Pertemuan tersebut membahas Undang-Undang Nomor 11 tahun 2020 tentang Cipta Kerja (UU Ciptaker).
Catatan yang diberikan adalah UU No. 11 Tahun 2020 dinilai cacat secara formil dan materiil.
Baca Juga :
Ahmad Aidil Fahri berpendapat UU Ciptaker tidak sesuai dengan pembentukan peraturan perundang-undangan yang termaktub dalam UU no 12 tahun 2011, dan jauh dari asas demokratis serta partisipasi publik.

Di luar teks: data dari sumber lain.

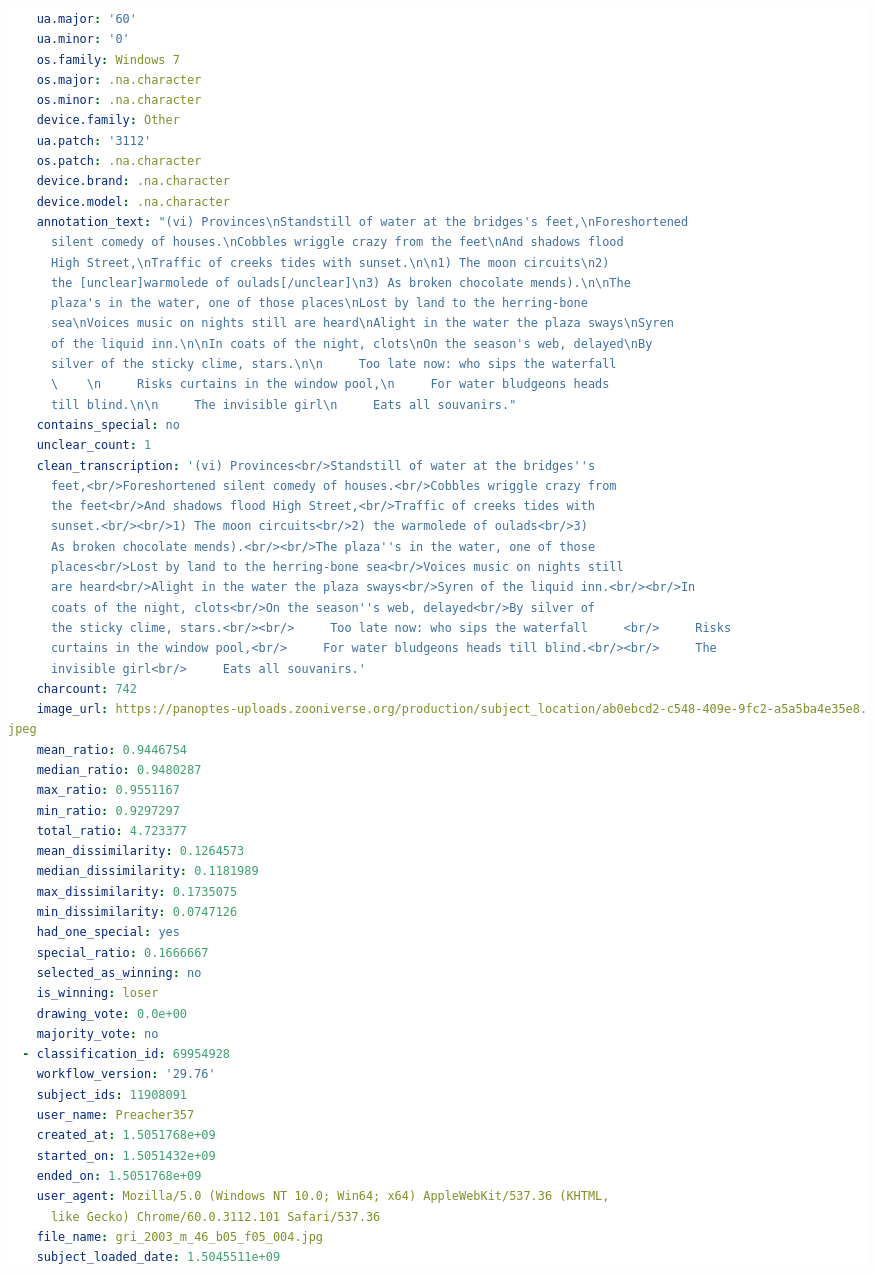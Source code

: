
 ```yaml
    ua.major: '60'
    ua.minor: '0'
    os.family: Windows 7
    os.major: .na.character
    os.minor: .na.character
    device.family: Other
    ua.patch: '3112'
    os.patch: .na.character
    device.brand: .na.character
    device.model: .na.character
    annotation_text: "(vi) Provinces\nStandstill of water at the bridges's feet,\nForeshortened
      silent comedy of houses.\nCobbles wriggle crazy from the feet\nAnd shadows flood
      High Street,\nTraffic of creeks tides with sunset.\n\n1) The moon circuits\n2)
      the [unclear]warmolede of oulads[/unclear]\n3) As broken chocolate mends).\n\nThe
      plaza's in the water, one of those places\nLost by land to the herring-bone
      sea\nVoices music on nights still are heard\nAlight in the water the plaza sways\nSyren
      of the liquid inn.\n\nIn coats of the night, clots\nOn the season's web, delayed\nBy
      silver of the sticky clime, stars.\n\n     Too late now: who sips the waterfall
      \    \n     Risks curtains in the window pool,\n     For water bludgeons heads
      till blind.\n\n     The invisible girl\n     Eats all souvanirs."
    contains_special: no
    unclear_count: 1
    clean_transcription: '(vi) Provinces<br/>Standstill of water at the bridges''s
      feet,<br/>Foreshortened silent comedy of houses.<br/>Cobbles wriggle crazy from
      the feet<br/>And shadows flood High Street,<br/>Traffic of creeks tides with
      sunset.<br/><br/>1) The moon circuits<br/>2) the warmolede of oulads<br/>3)
      As broken chocolate mends).<br/><br/>The plaza''s in the water, one of those
      places<br/>Lost by land to the herring-bone sea<br/>Voices music on nights still
      are heard<br/>Alight in the water the plaza sways<br/>Syren of the liquid inn.<br/><br/>In
      coats of the night, clots<br/>On the season''s web, delayed<br/>By silver of
      the sticky clime, stars.<br/><br/>     Too late now: who sips the waterfall     <br/>     Risks
      curtains in the window pool,<br/>     For water bludgeons heads till blind.<br/><br/>     The
      invisible girl<br/>     Eats all souvanirs.'
    charcount: 742
    image_url: https://panoptes-uploads.zooniverse.org/production/subject_location/ab0ebcd2-c548-409e-9fc2-a5a5ba4e35e8.jpeg
    mean_ratio: 0.9446754
    median_ratio: 0.9480287
    max_ratio: 0.9551167
    min_ratio: 0.9297297
    total_ratio: 4.723377
    mean_dissimilarity: 0.1264573
    median_dissimilarity: 0.1181989
    max_dissimilarity: 0.1735075
    min_dissimilarity: 0.0747126
    had_one_special: yes
    special_ratio: 0.1666667
    selected_as_winning: no
    is_winning: loser
    drawing_vote: 0.0e+00
    majority_vote: no
  - classification_id: 69954928
    workflow_version: '29.76'
    subject_ids: 11908091
    user_name: Preacher357
    created_at: 1.5051768e+09
    started_on: 1.5051432e+09
    ended_on: 1.5051768e+09
    user_agent: Mozilla/5.0 (Windows NT 10.0; Win64; x64) AppleWebKit/537.36 (KHTML,
      like Gecko) Chrome/60.0.3112.101 Safari/537.36
    file_name: gri_2003_m_46_b05_f05_004.jpg
    subject_loaded_date: 1.5045511e+09
```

Kemudian, mereka juga mengkritik soal BAB peningkatan ekosistem kegiatan berusaha dalam UU Ciptaker klaster administrasi pemerintahan.
“Serta penghapusan UU No. 32 Tahun 2009 Pasal 93 tentang perlindungan dan pengelolaan lingkungan hidup pada UU No.11 Tahun 2020 tentang pembahasan Amdal (klaster penyederhanaan perizinan tanah),” kata Aidil selaku Presiden Mahasiswa UIN Alauddin Makassar.

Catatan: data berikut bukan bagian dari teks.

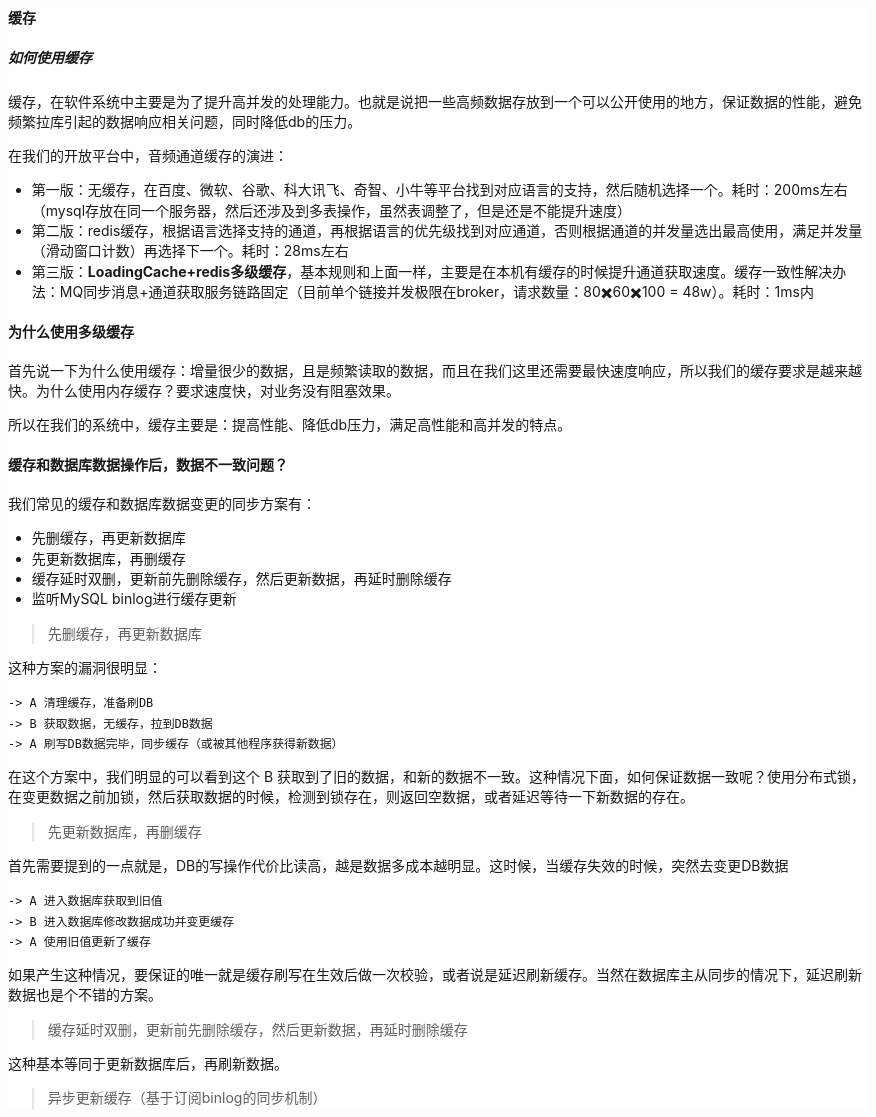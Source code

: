 #### 缓存

##### 如何使用缓存

缓存，在软件系统中主要是为了提升高并发的处理能力。也就是说把一些高频数据存放到一个可以公开使用的地方，保证数据的性能，避免频繁拉库引起的数据响应相关问题，同时降低db的压力。

在我们的开放平台中，音频通道缓存的演进：

- 第一版：无缓存，在百度、微软、谷歌、科大讯飞、奇智、小牛等平台找到对应语言的支持，然后随机选择一个。耗时：200ms左右（mysql存放在同一个服务器，然后还涉及到多表操作，虽然表调整了，但是还是不能提升速度）
- 第二版：redis缓存，根据语言选择支持的通道，再根据语言的优先级找到对应通道，否则根据通道的并发量选出最高使用，满足并发量（滑动窗口计数）再选择下一个。耗时：28ms左右
- 第三版：**LoadingCache+redis多级缓存**，基本规则和上面一样，主要是在本机有缓存的时候提升通道获取速度。缓存一致性解决办法：MQ同步消息+通道获取服务链路固定（目前单个链接并发极限在broker，请求数量：80✖️60✖️100 = 48w）。耗时：1ms内

#### 为什么使用多级缓存

首先说一下为什么使用缓存：增量很少的数据，且是频繁读取的数据，而且在我们这里还需要最快速度响应，所以我们的缓存要求是越来越快。为什么使用内存缓存？要求速度快，对业务没有阻塞效果。

所以在我们的系统中，缓存主要是：提高性能、降低db压力，满足高性能和高并发的特点。

#### 缓存和数据库数据操作后，数据不一致问题？

我们常见的缓存和数据库数据变更的同步方案有：

- 先删缓存，再更新数据库
- 先更新数据库，再删缓存
- 缓存延时双删，更新前先删除缓存，然后更新数据，再延时删除缓存
- 监听MySQL binlog进行缓存更新

> 先删缓存，再更新数据库

这种方案的漏洞很明显：

```shell
-> A 清理缓存，准备刷DB
-> B 获取数据，无缓存，拉到DB数据
-> A 刷写DB数据完毕，同步缓存（或被其他程序获得新数据）
```

在这个方案中，我们明显的可以看到这个 B 获取到了旧的数据，和新的数据不一致。这种情况下面，如何保证数据一致呢？使用分布式锁，在变更数据之前加锁，然后获取数据的时候，检测到锁存在，则返回空数据，或者延迟等待一下新数据的存在。

> 先更新数据库，再删缓存

首先需要提到的一点就是，DB的写操作代价比读高，越是数据多成本越明显。这时候，当缓存失效的时候，突然去变更DB数据

```shell
-> A 进入数据库获取到旧值
-> B 进入数据库修改数据成功并变更缓存
-> A 使用旧值更新了缓存

```

如果产生这种情况，要保证的唯一就是缓存刷写在生效后做一次校验，或者说是延迟刷新缓存。当然在数据库主从同步的情况下，延迟刷新数据也是个不错的方案。

> 缓存延时双删，更新前先删除缓存，然后更新数据，再延时删除缓存

这种基本等同于更新数据库后，再刷新数据。

> 异步更新缓存（基于订阅binlog的同步机制）
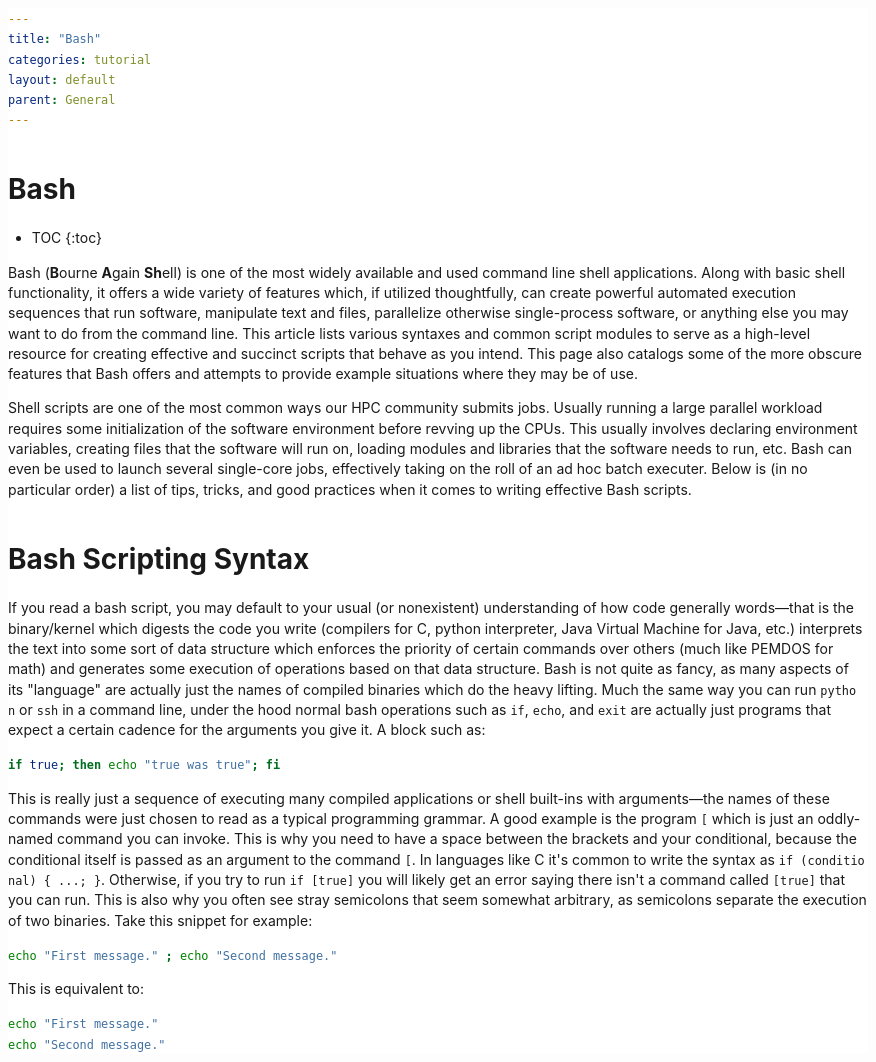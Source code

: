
 ```yaml
---
title: "Bash"
categories: tutorial
layout: default
parent: General
---
```


# Bash

* TOC
{:toc}


Bash (**B**ourne **A**gain **Sh**ell) is one of the most widely available and used command line shell applications. Along with basic shell functionality, it offers a wide variety of features which, if utilized thoughtfully, can create powerful automated execution sequences that run software, manipulate text and files, parallelize otherwise single-process software, or anything else you may want to do from the command line. This article lists various syntaxes and common script modules to serve as a high-level resource for creating effective and succinct scripts that behave as you intend. This page also catalogs some of the more obscure features that Bash offers and attempts to provide example situations where they may be of use.

Shell scripts are one of the most common ways our HPC community submits jobs. Usually running a large parallel workload requires some initialization of the software environment before revving up the CPUs. This usually involves declaring environment  variables, creating files that the software will run on, loading modules and libraries that the software needs to run, etc. Bash can even be used to launch several single-core jobs, effectively taking on the roll of an ad hoc batch executer. Below is (in no particular order) a list of tips, tricks, and good practices when it comes to writing effective Bash scripts.



# Bash Scripting Syntax

If you read a bash script, you may default to your usual (or nonexistent) understanding of how code generally words&mdash;that is the binary/kernel which digests the code you write (compilers for C, python interpreter, Java Virtual Machine for Java, etc.) interprets the text into some sort of data structure which enforces the priority of certain commands over others (much like PEMDOS for math) and generates some execution of operations based on that data structure. Bash is not quite as fancy, as many aspects of its "language" are actually just the names of compiled binaries which do the heavy lifting. Much the same way you can run `python` or `ssh` in a command line, under the hood normal bash operations such as `if`, `echo`, and `exit` are actually just programs that expect a certain cadence for the arguments you give it. A block such as:

```bash
if true; then echo "true was true"; fi
```
This is really just a sequence of executing many compiled applications or shell built-ins with arguments&mdash;the names of these commands were just chosen to read as a typical programming grammar. A good example is the program `[` which is just an oddly-named command you can invoke. This is why you need to have a space between the brackets and your conditional, because the conditional itself is passed as an argument to the command `[`. In languages like C it's common to write the syntax as `if (conditional) { ...; }`. Otherwise, if you try to run `if [true]` you will likely get an error saying there isn't a command called `[true]` that you can run. This is also why you often see stray semicolons that seem somewhat arbitrary, as semicolons separate the execution of two binaries. Take this snippet for example:
```bash
echo "First message." ; echo "Second message."
```
This is equivalent to:
```bash
echo "First message."
echo "Second message."
```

“Namun saya menyayangkan dalam forum tersebut Aminuddin selaku staf Presiden tidak dapat menjawab pertanyaan yang saya utarakan tentang prospek ke depan Indonesia dengan UU tersebut yang memiliki 1836 pasal yang lebih banyak memuat kata air dan tanah daripada kata tehnologi, dan lebih memilih mengatakan akan menyerap semua aspirasi terlebih dahulu untuk kemudian disampaikan kepada Bapak Presiden Jokowi,” ujarnya kepada Trotoar ID.
Meski demikian, pertemuan itu, bukan undangan belaka melainkan merupakan jawaban atas surat permintaan audiensi yang disampaikan Dema PTKIN pada konferensi pers di Malang Jawa Timur (28/10/2020), tepat Hari Sumpah Pemuda.

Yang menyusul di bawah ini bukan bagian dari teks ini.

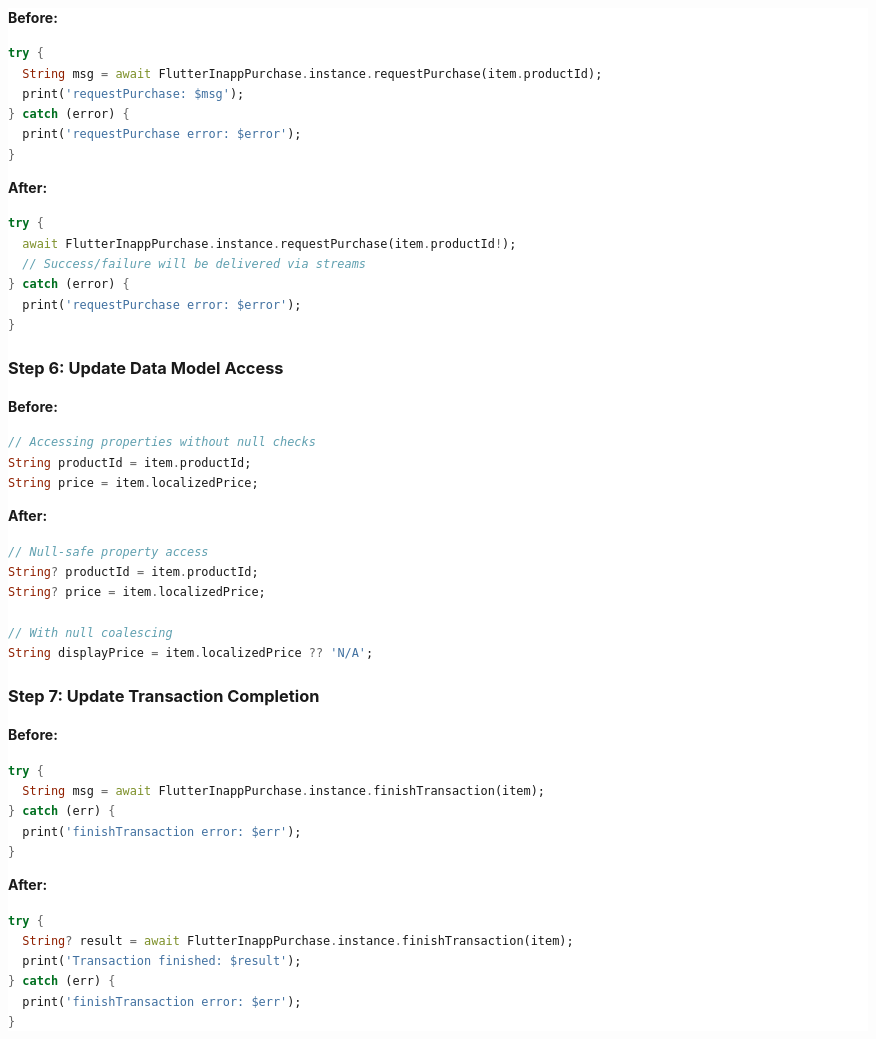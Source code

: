**Before:**

```dart
try {
  String msg = await FlutterInappPurchase.instance.requestPurchase(item.productId);
  print('requestPurchase: $msg');
} catch (error) {
  print('requestPurchase error: $error');
}
```

**After:**

```dart
try {
  await FlutterInappPurchase.instance.requestPurchase(item.productId!);
  // Success/failure will be delivered via streams
} catch (error) {
  print('requestPurchase error: $error');
}
```

### Step 6: Update Data Model Access

**Before:**

```dart
// Accessing properties without null checks
String productId = item.productId;
String price = item.localizedPrice;
```

**After:**

```dart
// Null-safe property access
String? productId = item.productId;
String? price = item.localizedPrice;

// With null coalescing
String displayPrice = item.localizedPrice ?? 'N/A';
```

### Step 7: Update Transaction Completion

**Before:**

```dart
try {
  String msg = await FlutterInappPurchase.instance.finishTransaction(item);
} catch (err) {
  print('finishTransaction error: $err');
}
```

**After:**

```dart
try {
  String? result = await FlutterInappPurchase.instance.finishTransaction(item);
  print('Transaction finished: $result');
} catch (err) {
  print('finishTransaction error: $err');
}
```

Surat itu berisi tantangan dan ajakan untuk berdialog soal penolakan terhadap UU Ciptaker yang kini menjadi UU Nomor 11 Tahun 2020 usai diteken Jokowi.
Sementara Ongky Fachrur Rozie selaku Koordinator Pusat DEMA PTKIN se-Indonesia mengatakan bahwa pihaknya mengkritisi sejumlah pasal dalam undang-undang Cipta Kerja.
“Dalam waktu dekat ini kami akan kembali konsolidasi untuk mengawal ketidakpuasan publik terhadap UU Ciptaker melalui gelaran Demonstrasi yang lebih besar dan massif,” pungkasnya.
Staf Khusus (Stafsus) Presiden Jokowi, Aminuddin Ma’ruf mengapresiasi kedatangan sejumlah Presma dari berbagai wilayah di Indonesi.
“Saya mengapresiasi itikad baik adik-adik mahasiswa, dan pemerintah menjamin hak dan kebebasan berpendapat,” imbuhnya.